Tag Archives: Luis Russell

WHEN BEING “MAD” IS PLEASURE (1924, 1938, and 2017)

Our subjects today are the overlap of “madness” and “pleasure.”  Please be prepared to take notes.

“But first, this,” as they used to say on public radio.

PLEASURE MAD, a Sidney Bechet composition, was recorded in 1924 but the vocal versions weren’t issued, except for this one.  Did the record company find it too direct to be acceptable?  Here’s Ethel Waters’ version, clear as a bell:

Perhaps the song continued to be performed with those lyrics, but I don’t have any evidence.  However, it resurfaced in 1938 as VIPER MAD, new lyrics, as sung — memorably — by O’Neil Spencer:

There might be other ways to pose the rhetorical question, but at what moment in those fourteen years did sexual pleasure become a less interesting subject in popular song than smoking reefers?

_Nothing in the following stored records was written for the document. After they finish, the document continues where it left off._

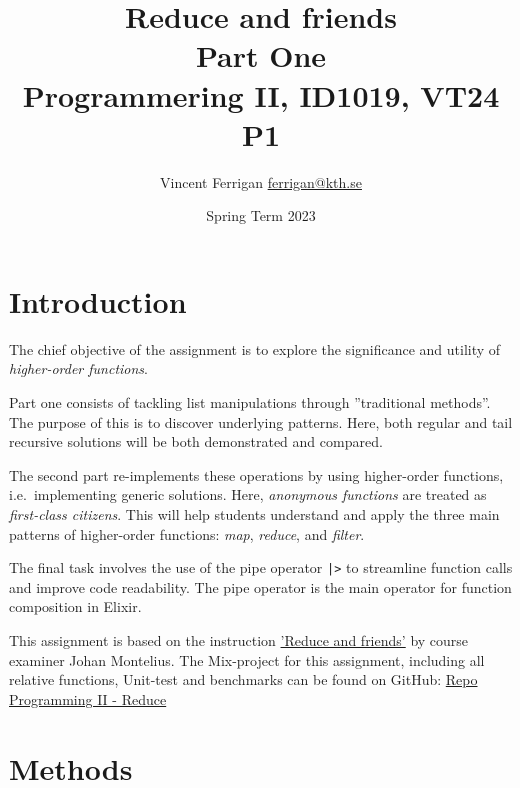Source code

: \documentclass[a4paper,11pt]{article}
\begin{document}
\title{
    Reduce and friends
    \\Part One
\\\small{Programmering II, ID1019, VT24 P1}
}
\author{Vincent Ferrigan \href{mailto:ferrigan@kth.se}{ferrigan@kth.se}}

\date{Spring Term 2023}

\maketitle

\section*{Introduction}
\label{sec:introduction}
The chief objective of the assignment is to explore the significance and utility
of \emph{higher-order functions}.

Part one consists of tackling list manipulations through
''traditional methods''.
The purpose of this is to discover underlying patterns.
Here, both regular and tail recursive solutions will be both
demonstrated and compared.

The second part re-implements these operations by using higher-order functions,
i.e.\ implementing generic solutions.
Here, \emph{anonymous functions} are treated as \emph{first-class citizens}.
This will help students understand and apply the three main patterns of
higher-order functions: \emph{map}, \emph{reduce}, and \emph{filter}.

The final task involves the use of the pipe operator
\texttt{|>}
to streamline
function calls and improve code readability.
The pipe operator is the main operator for function composition in Elixir.

This assignment is based on the instruction
\href{https://people.kth.se/~johanmon/courses/id1019/seminars/reduce/reduce.pdf}{'Reduce and friends'}
by course examiner Johan Montelius.
The Mix-project for this assignment, including all relative functions, Unit-test and benchmarks can be found on GitHub:
\href{https://github.com/VincentFerrigan/kth-id1019-programming-ii/tree/main/tasks/4/reduce}{Repo Programming II - Reduce}%

\section*{Methods}
\label{sec:methods}
\end{document}
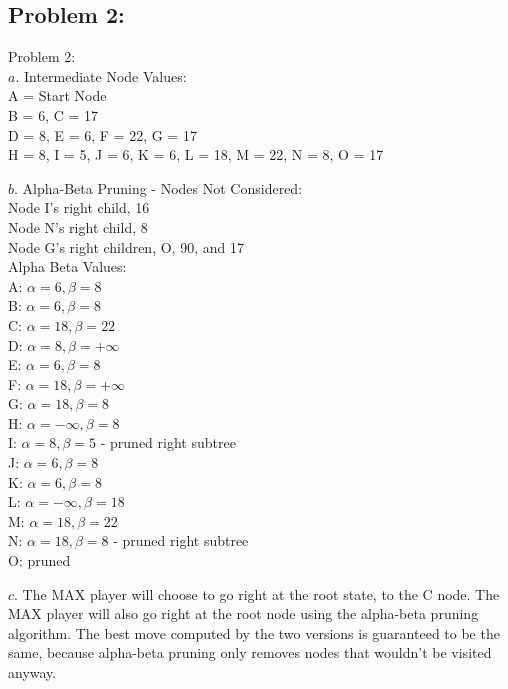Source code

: \documentclass[11pt, oneside]{article}   	%
\begin{document}
\begin{flushleft}
\section*{Problem 2:}


Problem 2: \\
$a$. Intermediate Node Values:\\
A = Start Node \\
B = 6, C = 17 \\
D = 8, E = 6, F = 22, G = 17 \\
H = 8, I = 5, J = 6, K = 6, L = 18, M = 22, N = 8, O = 17 \\\medskip

$b$. Alpha-Beta Pruning - Nodes Not Considered:\\
Node I's right child, 16\\
Node N's right child, 8\\
Node G's right children, O, 90, and 17\\\medskip
Alpha Beta Values:\\
A: $\alpha = 6, \beta = 8$\\
B: $\alpha = 6, \beta = 8$ \\
C: $\alpha = 18, \beta = 22$ \\
D: $\alpha = 8, \beta = +\infty$ \\
E: $\alpha = 6, \beta = 8$ \\
F: $\alpha = 18, \beta = +\infty$ \\
G: $\alpha = 18, \beta = 8$ \\
H: $\alpha = -\infty, \beta = 8$ \\
I: $\alpha = 8, \beta = 5$ - pruned right subtree\\
J: $\alpha = 6, \beta = 8$ \\
K: $\alpha = 6, \beta = 8$ \\
L: $\alpha = -\infty, \beta = 18$ \\
M: $\alpha = 18, \beta = 22$ \\
N: $\alpha = 18, \beta = 8$ - pruned right subtree\\
O: pruned \\\medskip

$c$. The MAX player will choose to go right at the root state, to the C node. The MAX player will also go right at the root node using the alpha-beta pruning algorithm. The best move computed by the two versions is guaranteed to be the same, because alpha-beta pruning only removes nodes that wouldn't be visited anyway.\\\medskip


\end{flushleft}
\end{document}
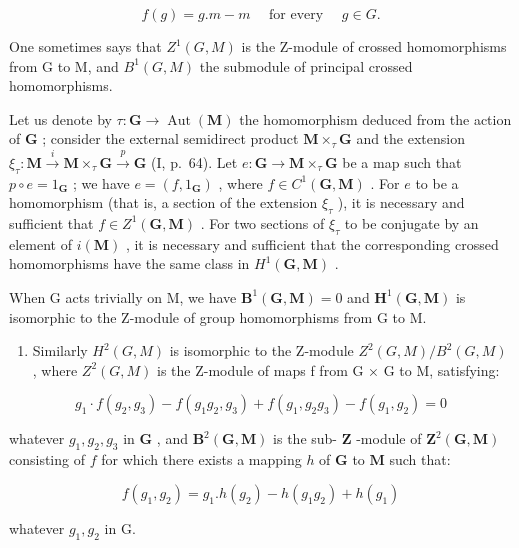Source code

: \[
f (g) = g. m - m \quad \text { for   every } \quad g \in G.
\]

One sometimes says that \(Z^{1}(G, M)\) is the Z-module of crossed homomorphisms from G to M, and \(B^{1}(G, M)\) the submodule of principal crossed homomorphisms.

Let us denote by \(\tau: \mathbf{G} \to \operatorname{Aut}(\mathbf{M})\) the homomorphism deduced from the action of \(\mathbf{G}\) ; consider the external semidirect product \(\mathbf{M} \times_{\tau} \mathbf{G}\) and the extension \(\xi_{\tau}: \mathbf{M} \xrightarrow{i} \mathbf{M} \times_{\tau} \mathbf{G} \xrightarrow{p} \mathbf{G}\) (I, p.~64). Let \(e: \mathbf{G} \to \mathbf{M} \times_{\tau} \mathbf{G}\) be a map such that \(p \circ e = 1_{\mathbf{G}}\) ; we have \(e = (f, 1_{\mathbf{G}})\) , where \(f \in C^{1}(\mathbf{G}, \mathbf{M})\) . For \(e\) to be a homomorphism (that is, a section of the extension \(\xi_{\tau}\) ), it is necessary and sufficient that \(f \in Z^{1}(\mathbf{G}, \mathbf{M})\) . For two sections of \(\xi_{\tau}\) to be conjugate by an element of \(i(\mathbf{M})\) , it is necessary and sufficient that the corresponding crossed homomorphisms have the same class in \(H^{1}(\mathbf{G}, \mathbf{M})\) .

When G acts trivially on M, we have \(\mathbf{B}^{1}(\mathbf{G},\mathbf{M})=0\) and \(\mathbf{H}^{1}(\mathbf{G},\mathbf{M})\) is isomorphic to the Z-module of group homomorphisms from G to M.

\begin{enumerate}
\def\labelenumi{\arabic{enumi})}
\setcounter{enumi}{2}
\tightlist
\item
  Similarly \(H^{2}(G, M)\) is isomorphic to the Z-module \(Z^{2}(G, M)/B^{2}(G, M)\) , where \(Z^{2}(G, M)\) is the Z-module of maps f from G × G to M, satisfying:
\end{enumerate}

\[
g _ {1} \cdot f (g _ {2}, g _ {3}) - f (g _ {1} g _ {2}, g _ {3}) + f (g _ {1}, g _ {2} g _ {3}) - f (g _ {1}, g _ {2}) = 0
\]

whatever \(g_{1}, g_{2}, g_{3}\) in \(\mathbf{G}\) , and \(\mathbf{B}^{2}(\mathbf{G}, \mathbf{M})\) is the sub- \(\mathbf{Z}\) -module of \(\mathbf{Z}^{2}(\mathbf{G}, \mathbf{M})\) consisting of \(f\) for which there exists a mapping \(h\) of \(\mathbf{G}\) to \(\mathbf{M}\) such that:

\[
f (g _ {1}, g _ {2}) = g _ {1}. h (g _ {2}) - h (g _ {1} g _ {2}) + h (g _ {1})
\]

whatever \(g_{1}, g_{2}\) in G.

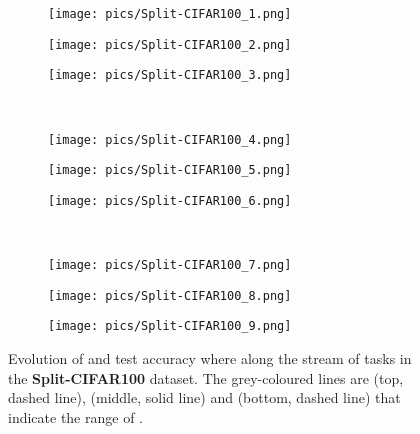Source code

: \documentclass{article} \usepackage{collas2022_conference,times}
\begin{document}
    \begin{figure*}[t!]
        \centering
        \begin{subfigure}[b]{0.32\textwidth}
            \texttt{[image: pics/Split-CIFAR100\_1.png]}\caption{}
        \end{subfigure}
        \hfill
        \begin{subfigure}[b]{0.32\textwidth}
            \texttt{[image: pics/Split-CIFAR100\_2.png]}\caption{}
        \end{subfigure}
        \hfill
        \begin{subfigure}[b]{0.32\textwidth}
            \texttt{[image: pics/Split-CIFAR100\_3.png]}\caption{}
        \end{subfigure}
        \\
        \begin{subfigure}[b]{0.32\textwidth}
            \texttt{[image: pics/Split-CIFAR100\_4.png]}\caption{}
        \end{subfigure}
        \hfill
        \begin{subfigure}[b]{0.32\textwidth}
            \texttt{[image: pics/Split-CIFAR100\_5.png]}\caption{}
        \end{subfigure}
        \hfill
        \begin{subfigure}[b]{0.32\textwidth}
            \texttt{[image: pics/Split-CIFAR100\_6.png]}\caption{}
        \end{subfigure}
        \\
        \begin{subfigure}[b]{0.32\textwidth}
            \texttt{[image: pics/Split-CIFAR100\_7.png]}\caption{}
        \end{subfigure}
        \hfill
        \begin{subfigure}[b]{0.32\textwidth}
            \texttt{[image: pics/Split-CIFAR100\_8.png]}\caption{}
        \end{subfigure}
        \hfill
        \begin{subfigure}[b]{0.32\textwidth}
            \texttt{[image: pics/Split-CIFAR100\_9.png]}\caption{}
        \end{subfigure}
        \caption{Evolution of  and test accuracy  where  along the stream of  tasks in the \textbf{Split-CIFAR100} dataset. The grey-coloured lines are   (top, dashed line),   (middle, solid line) and   (bottom, dashed line) that indicate the range of . }
        \label{alpha_cifar_app}
    \end{figure*}
\end{document}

While you consider that intriguing philosophical question, I have a new double-CD set (36 tracks!  12 pounds!) to share with you.  A little personal history: I attended the Whitley Bay Classic Jazz Party, then renamed Mike Durham’s International Classic Jazz Party, from 2009 to 2016, and had a fine time: the best American, European, Australian, and occasionally South American musicians turned loose for a long weekend of hot and sweet jazz, its spiritual center the late Twenties and early Thirties.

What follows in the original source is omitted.